When you reach the line in the data below that contains "EXT. RAINFOREST - NIGHT", please start repeating lines exactly, and stop after the line that contains "shiver through them.", repeating nothing else.

╭──

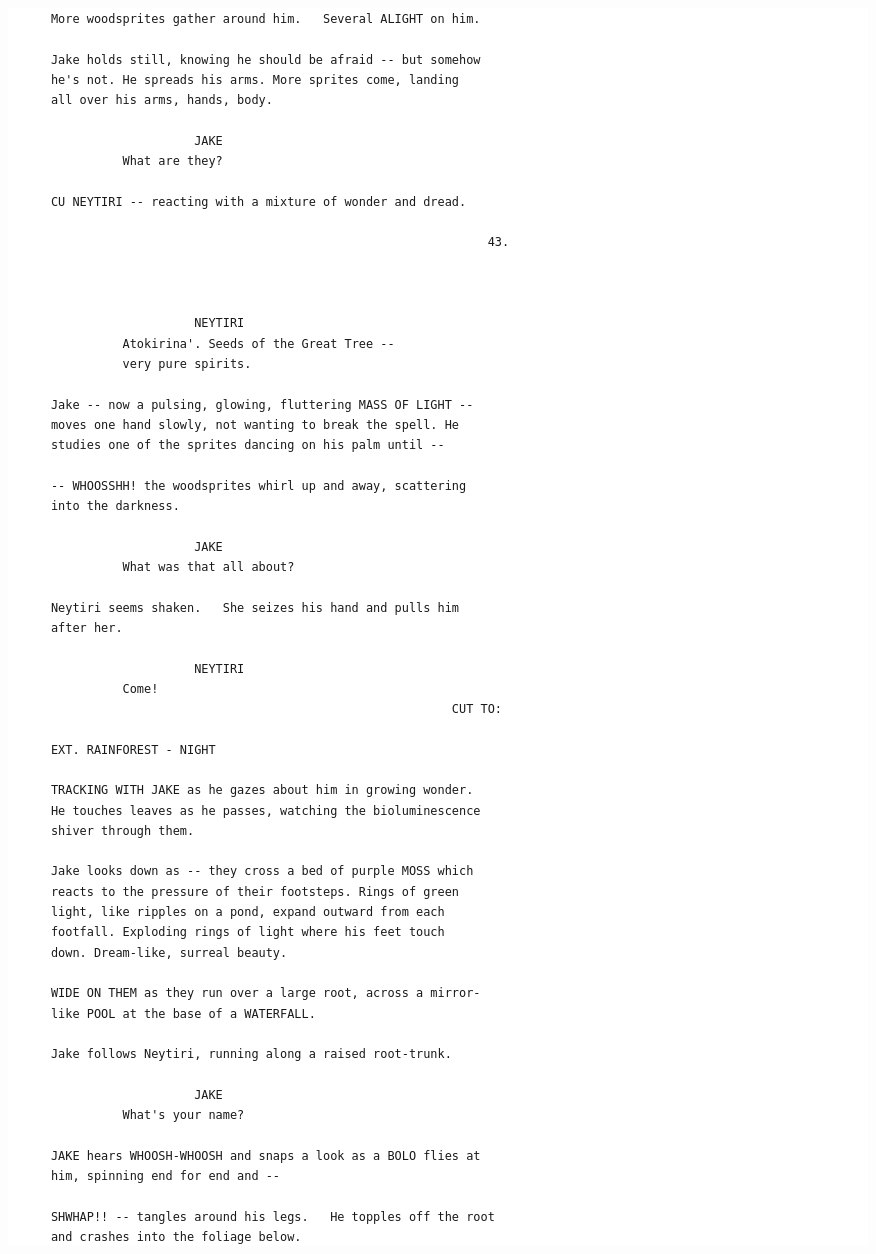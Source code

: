           More woodsprites gather around him.   Several ALIGHT on him.
          
          Jake holds still, knowing he should be afraid -- but somehow
          he's not. He spreads his arms. More sprites come, landing
          all over his arms, hands, body.
          
                              JAKE
                    What are they?
          
          CU NEYTIRI -- reacting with a mixture of wonder and dread.
          
                                                                       43.
          
          
          
                              NEYTIRI
                    Atokirina'. Seeds of the Great Tree --
                    very pure spirits.
          
          Jake -- now a pulsing, glowing, fluttering MASS OF LIGHT --
          moves one hand slowly, not wanting to break the spell. He
          studies one of the sprites dancing on his palm until --
          
          -- WHOOSSHH! the woodsprites whirl up and away, scattering
          into the darkness.
          
                              JAKE
                    What was that all about?
          
          Neytiri seems shaken.   She seizes his hand and pulls him
          after her.
          
                              NEYTIRI
                    Come!
                                                                  CUT TO:
          
          EXT. RAINFOREST - NIGHT
          
          TRACKING WITH JAKE as he gazes about him in growing wonder.
          He touches leaves as he passes, watching the bioluminescence
          shiver through them.
          
          Jake looks down as -- they cross a bed of purple MOSS which
          reacts to the pressure of their footsteps. Rings of green
          light, like ripples on a pond, expand outward from each
          footfall. Exploding rings of light where his feet touch
          down. Dream-like, surreal beauty.
          
          WIDE ON THEM as they run over a large root, across a mirror-
          like POOL at the base of a WATERFALL.
          
          Jake follows Neytiri, running along a raised root-trunk.
          
                              JAKE
                    What's your name?
          
          JAKE hears WHOOSH-WHOOSH and snaps a look as a BOLO flies at
          him, spinning end for end and --
          
          SHWHAP!! -- tangles around his legs.   He topples off the root
          and crashes into the foliage below.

╰──

Problem solution
          EXT. RAINFOREST - NIGHT
          
          TRACKING WITH JAKE as he gazes about him in growing wonder.
          He touches leaves as he passes, watching the bioluminescence
          shiver through them.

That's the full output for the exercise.